> What the task requires:
The copy should run from the line containing "步骤2：搜索边界点和分割点的最小值对应的坐标点" through the last line of the entries below, exactly as written, with pictures omitted.

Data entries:
·····

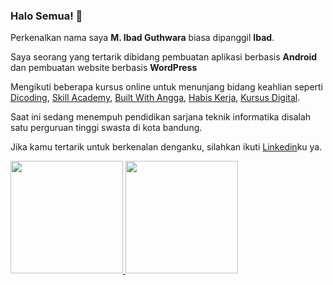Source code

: ### Halo Semua! 👋

Perkenalkan nama saya **M. Ibad Guthwara** biasa dipanggil **Ibad**.

Saya seorang yang tertarik dibidang pembuatan aplikasi berbasis **Android** dan pembuatan website berbasis **WordPress**

Mengikuti beberapa kursus online untuk menunjang bidang keahlian seperti [Dicoding](https://www.dicoding.com), [Skill Academy](https://www.skillacademy.com), [Built With Angga](https://www.builtwithangga.com), [Habis Kerja](https://www.habiskerja.com), [Kursus Digital](https://www.kursusdigital.id).

Saat ini sedang menempuh pendidikan sarjana teknik informatika disalah satu perguruan tinggi swasta di kota bandung.

Jika kamu tertarik untuk berkenalan denganku, silahkan ikuti [Linkedin](https://www.linkedin.com/in/m-ibad-guthwara-a888ab1b1/)ku ya.

<p align="left">
<a href="https://github.com/mibadguthwara">
  <img height="180em" src="https://github-readme-stats-eight-theta.vercel.app/api?username=mibadguthwara&show_icons=true&theme=algolia&include_all_commits=true&count_private=true"/>
  <img height="180em" src="https://github-readme-stats-eight-theta.vercel.app/api/top-langs/?username=mibadguthwara&layout=compact&langs_count=8&theme=algolia"/>
</a>
</p>

<!--
**mibadguthwara/mibadguthwara** is a ✨ _special_ ✨ repository because its `README.md` (this file) appears on your GitHub profile.

Here are some ideas to get you started:

- 🔭 I’m currently working on ...
- 🌱 I’m currently learning ...
- 👯 I’m looking to collaborate on ...
- 🤔 I’m looking for help with ...
- 💬 Ask me about ...
- 📫 How to reach me: ...
- 😄 Pronouns: ...
- ⚡ Fun fact: ...
-->

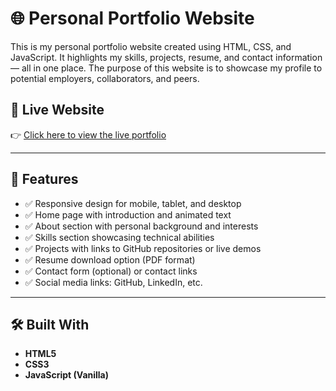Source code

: # 🌐 Personal Portfolio Website

This is my personal portfolio website created using HTML, CSS, and JavaScript. It highlights my skills, projects, resume, and contact information — all in one place. The purpose of this website is to showcase my profile to potential employers, collaborators, and peers.

## 🚀 Live Website

👉 [Click here to view the live portfolio](https://saibaba2592.github.io/Personal_Portfolio/)

---

## 📌 Features

- ✅ Responsive design for mobile, tablet, and desktop
- ✅ Home page with introduction and animated text
- ✅ About section with personal background and interests
- ✅ Skills section showcasing technical abilities
- ✅ Projects with links to GitHub repositories or live demos
- ✅ Resume download option (PDF format)
- ✅ Contact form (optional) or contact links
- ✅ Social media links: GitHub, LinkedIn, etc.

---

## 🛠️ Built With

- **HTML5**
- **CSS3**
- **JavaScript (Vanilla)**




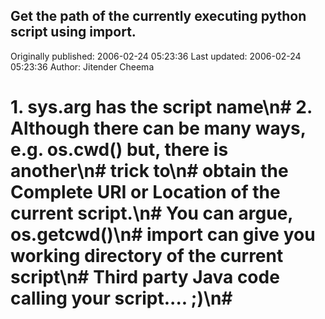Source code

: ## Get the path of the currently executing  python script using import. 
Originally published: 2006-02-24 05:23:36 
Last updated: 2006-02-24 05:23:36 
Author: Jitender Cheema 
 
# 1. sys.arg has the script name\n# 2. Although there can be many ways, e.g.  os.cwd() but, there is another\n# trick to\n# obtain the Complete URI or Location of the current script.\n# You can argue,  os.getcwd()\n# import can give you working directory of the current script\n# Third party Java code calling your script.... ;)\n#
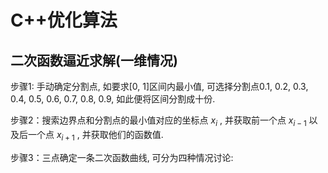 # C++优化算法
## 二次函数逼近求解(一维情况)
步骤1: 手动确定分割点, 如要求[0, 1]区间内最小值, 可选择分割点0.1, 0.2, 0.3, 0.4, 0.5, 0.6, 0.7, 0.8, 0.9, 如此便将区间分割成十份.

步骤2：搜索边界点和分割点的最小值对应的坐标点
$x_i$
, 并获取前一个点
$x_{i-1}$
以及后一个点
$x_{i+1}$
, 并获取他们的函数值.

步骤3：三点确定一条二次函数曲线, 可分为四种情况讨论:
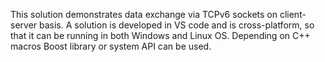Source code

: This solution demonstrates data exchange via TCPv6 sockets on client-server basis.
A solution is developed in VS code and is cross-platform, so that it can be running in both
Windows and Linux OS. Depending on C++ macros Boost library or system API can be used.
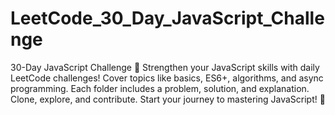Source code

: # LeetCode_30_Day_JavaScript_Challenge
30-Day JavaScript Challenge 🎯 Strengthen your JavaScript skills with daily LeetCode challenges! Cover topics like basics, ES6+, algorithms, and async programming. Each folder includes a problem, solution, and explanation. Clone, explore, and contribute. Start your journey to mastering JavaScript! 🚀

·····

> The completed task:
步骤2：搜索边界点和分割点的最小值对应的坐标点
$x_i$
, 并获取前一个点
$x_{i-1}$
以及后一个点
$x_{i+1}$
, 并获取他们的函数值.

步骤3：三点确定一条二次函数曲线, 可分为四种情况讨论:
Source code

: This solution demonstrates data exchange via TCPv6 sockets on client-server basis.
A solution is developed in VS code and is cross-platform, so that it can be running in both
Windows and Linux OS. Depending on C++ macros Boost library or system API can be used.
Source code

: # LeetCode_30_Day_JavaScript_Challenge
30-Day JavaScript Challenge 🎯 Strengthen your JavaScript skills with daily LeetCode challenges! Cover topics like basics, ES6+, algorithms, and async programming. Each folder includes a problem, solution, and explanation. Clone, explore, and contribute. Start your journey to mastering JavaScript! 🚀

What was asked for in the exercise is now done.